For homebuyers, there is the Moderate Income Purchase Assistance Program (MIPAP). This provides down payment and closing costs loans to first-time home buyers with incomes below 80% AMI. Unfortunately this program has been very small, helping only four first-time home buyers in 2018.
What can be built where? Check the GLUP and FBC.
Arlington’s zoning code focuses much of its growth along transit corridors by allowing high density buildings there, but maintaining other neighborhoods at much lower densities.
The amount and type of development is dictated by Arlington’s General Land Use Plan, or GLUP, the primary policy document guiding the character of future development in Arlington. The GLUP was first developed in 1961 and was amended in the 1970s to include plans for high-density development in the Rosslyn-Ballston and Jefferson Davis Metro corridors.

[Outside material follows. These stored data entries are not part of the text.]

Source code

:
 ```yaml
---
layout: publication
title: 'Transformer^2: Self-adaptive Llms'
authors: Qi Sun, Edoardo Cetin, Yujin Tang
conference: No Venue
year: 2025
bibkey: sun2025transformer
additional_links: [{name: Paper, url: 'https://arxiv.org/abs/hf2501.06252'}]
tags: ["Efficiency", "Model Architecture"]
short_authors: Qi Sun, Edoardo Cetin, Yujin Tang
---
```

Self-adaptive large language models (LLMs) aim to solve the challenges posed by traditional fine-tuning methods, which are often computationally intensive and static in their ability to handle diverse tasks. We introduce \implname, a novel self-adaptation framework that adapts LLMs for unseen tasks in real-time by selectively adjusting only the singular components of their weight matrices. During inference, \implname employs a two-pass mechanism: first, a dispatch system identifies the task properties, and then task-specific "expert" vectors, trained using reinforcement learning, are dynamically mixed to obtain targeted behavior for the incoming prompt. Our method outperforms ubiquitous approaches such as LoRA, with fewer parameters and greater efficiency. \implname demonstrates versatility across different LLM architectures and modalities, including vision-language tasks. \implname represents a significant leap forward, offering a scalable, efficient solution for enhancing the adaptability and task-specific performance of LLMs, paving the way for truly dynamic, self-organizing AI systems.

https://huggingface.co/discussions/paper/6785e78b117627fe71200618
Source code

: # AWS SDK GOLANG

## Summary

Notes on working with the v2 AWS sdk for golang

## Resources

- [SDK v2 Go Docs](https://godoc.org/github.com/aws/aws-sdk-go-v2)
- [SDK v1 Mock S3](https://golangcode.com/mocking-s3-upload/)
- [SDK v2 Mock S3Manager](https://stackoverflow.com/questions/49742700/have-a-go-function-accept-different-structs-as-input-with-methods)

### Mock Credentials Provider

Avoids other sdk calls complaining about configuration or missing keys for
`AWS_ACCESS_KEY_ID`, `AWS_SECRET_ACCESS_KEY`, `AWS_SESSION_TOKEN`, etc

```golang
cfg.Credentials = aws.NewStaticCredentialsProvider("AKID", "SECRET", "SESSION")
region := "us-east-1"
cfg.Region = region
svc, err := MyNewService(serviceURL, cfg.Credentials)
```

Since then it has been updated on a regular basis as areas throughout the county go through comprehensive planning updates or special update requests are made. The next big update is expected to come along the Lee Highway corridor, which is beginning a major three-year planning initiative in 2019.
Arlington’s Affordable Housing Ordinance, which is part of the county’s zoning ordinance, helps create new affordable units either directly or indirectly through the AHIF, described above. In essence, developers can apply for increased density within the site plan approval processes, but they are required to provide a certain number of units as ADUs, or alternatively to pay into the AHIF (you follow now, right?). Projects that are consistent with the GLUP must follow the standard ordinance, but those applying for density beyond what is anticipated in the GLUP are subject to additional affordable housing requirements.
Finally, along Columbia Pike in Arlington we have a Form-Based Code (FBC). This is an alternative form of zoning that developers can opt into rather than following the current by-right zoning for their property. The code is separated into two parts – one for the “Commercial Centers” and one for the “Neighborhoods.” The Neighborhoods FBC has significant affordability requirements, but none are included in the Commercial Centers FBC on the Pike.
While not an exhaustive list of all the terms involved in discussions about Arlington’s housing policies, this should at least give a place to start.